Ambos mantenían sus miradas fijas en el otro, ninguno se doblegó.
—Muy bien— Helena suspiró y se acomodó en el sillón —Pero primero, quiero volver a verlo.
—¿Qué cosa?
—Esa facultad tuya que te hace tan especial— aclaró Helena.
Él se levantó y Helena temió por un instante, pero se tranquilizó cuando vio que el hombre de los ojos escarlata se adentró a la cocina y cuando volvió, lo hizo con un cuchillo en su mano. Fue hasta su lugar, pero no se sentó, se quedo de pie y, en un abrir y cerrar de ojos, enterró el cuchillo de cocina en su antebrazo. El cuchillo atravesó el hueso y la punta relució al otro lado.
Helena abrió sus ojos al máximo y él ni siquiera se inmutó a pesar de salpicar inevitablemente sangre sobre toda su ropa y parte del suelo de madera.

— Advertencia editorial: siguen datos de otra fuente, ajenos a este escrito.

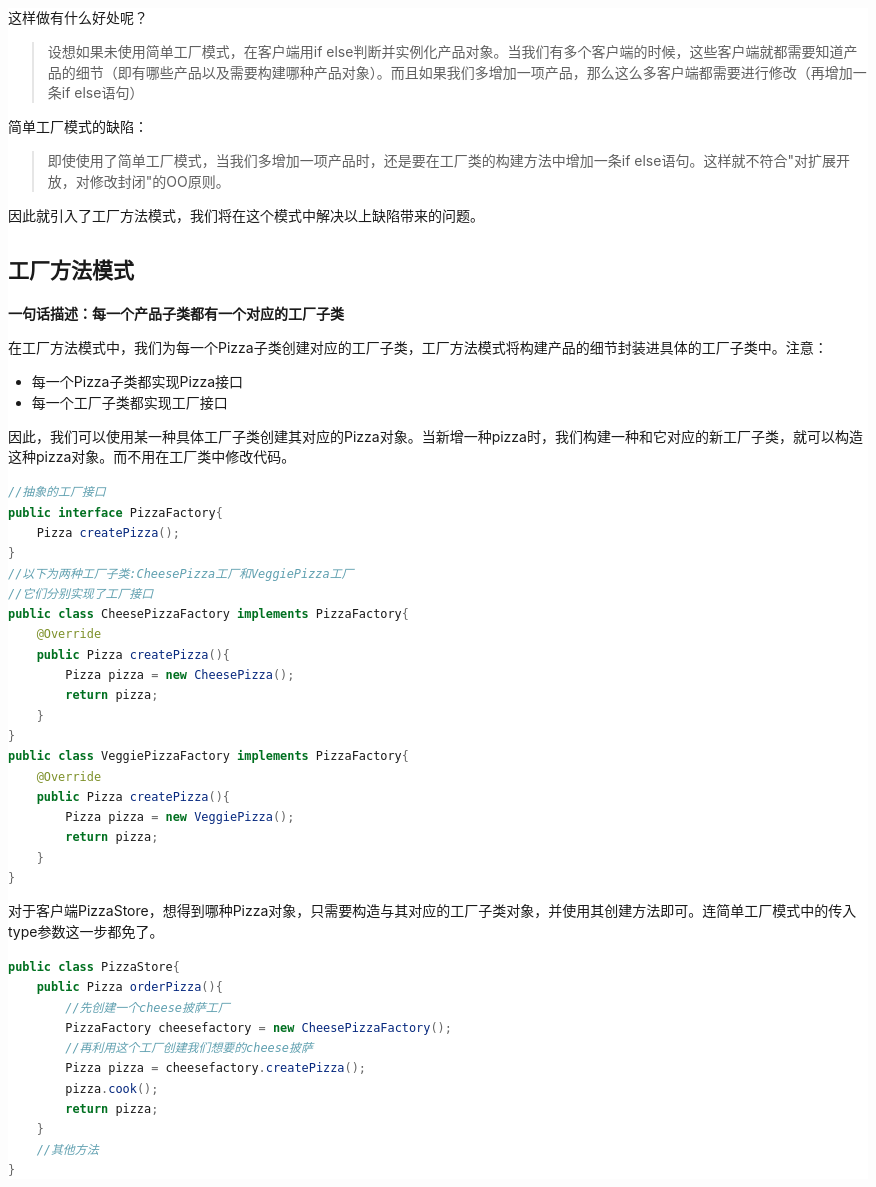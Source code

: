 这样做有什么好处呢？   
>设想如果未使用简单工厂模式，在客户端用if else判断并实例化产品对象。当我们有多个客户端的时候，这些客户端就都需要知道产品的细节（即有哪些产品以及需要构建哪种产品对象）。而且如果我们多增加一项产品，那么这么多客户端都需要进行修改（再增加一条if else语句）

简单工厂模式的缺陷：  
>即使使用了简单工厂模式，当我们多增加一项产品时，还是要在工厂类的构建方法中增加一条if else语句。这样就不符合"对扩展开放，对修改封闭"的OO原则。

因此就引入了工厂方法模式，我们将在这个模式中解决以上缺陷带来的问题。

## 工厂方法模式
**一句话描述：每一个产品子类都有一个对应的工厂子类**

在工厂方法模式中，我们为每一个Pizza子类创建对应的工厂子类，工厂方法模式将构建产品的细节封装进具体的工厂子类中。注意：
* 每一个Pizza子类都实现Pizza接口
* 每一个工厂子类都实现工厂接口

因此，我们可以使用某一种具体工厂子类创建其对应的Pizza对象。当新增一种pizza时，我们构建一种和它对应的新工厂子类，就可以构造这种pizza对象。而不用在工厂类中修改代码。
```java
//抽象的工厂接口
public interface PizzaFactory{
    Pizza createPizza();
}
//以下为两种工厂子类:CheesePizza工厂和VeggiePizza工厂
//它们分别实现了工厂接口
public class CheesePizzaFactory implements PizzaFactory{
    @Override
    public Pizza createPizza(){
        Pizza pizza = new CheesePizza();
        return pizza;
    }
}
public class VeggiePizzaFactory implements PizzaFactory{
    @Override
    public Pizza createPizza(){
        Pizza pizza = new VeggiePizza();
        return pizza;
    }
}
```
对于客户端PizzaStore，想得到哪种Pizza对象，只需要构造与其对应的工厂子类对象，并使用其创建方法即可。连简单工厂模式中的传入type参数这一步都免了。
```java
public class PizzaStore{
    public Pizza orderPizza(){
        //先创建一个cheese披萨工厂
        PizzaFactory cheesefactory = new CheesePizzaFactory();
        //再利用这个工厂创建我们想要的cheese披萨
        Pizza pizza = cheesefactory.createPizza();
        pizza.cook();
        return pizza;
    }
    //其他方法
}
```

Comenzó a mover el cuchillo verticalmente hasta llegar a su codo. Una acción que habría matado a cualquiera en cuestión de segundos por la perdida de sangre, así lo pensó Helena, pero cuando sacó el cuchillo, la herida comenzó a cerrarse de la nada, célula tras célula se iba reconstruyendo lentamente hasta que la herida mortal que antes había allí quedo totalmente curada.
—¿No te duele?— preguntó Helena, arrepintiéndose casi al instante por preguntar algo tan estúpido.
—Si, pero aprendí a soportarlo con el paso del tiempo— se volvió a sentar en el sillón al frente de Helena, ignorando por completo la sangre que manchaba sus prendas.
A Helena le hubiera encantado tener su libreta para anotar todo.
—¿Qué me dices de tu nombre?— Helena ya había dejado la taza de chocolate a la mitad sobre la mesa del centro. Estaba tan atenta que solo quería prestarle atención a sus palabras.
—He tenido muchos, demasiados. La mayoría de las tribus a las que ayudaba creían que era la reencarnación de alguno de sus dioses, otros lo atribuían a la brujería o magia negra y algunos pocos me veían como un héroe... Todas esas definiciones me parecen ridículas. En conclusión, no, no tengo un nombre. Como veras, no mantengo relaciones con muchas personas, así que tampoco es necesario.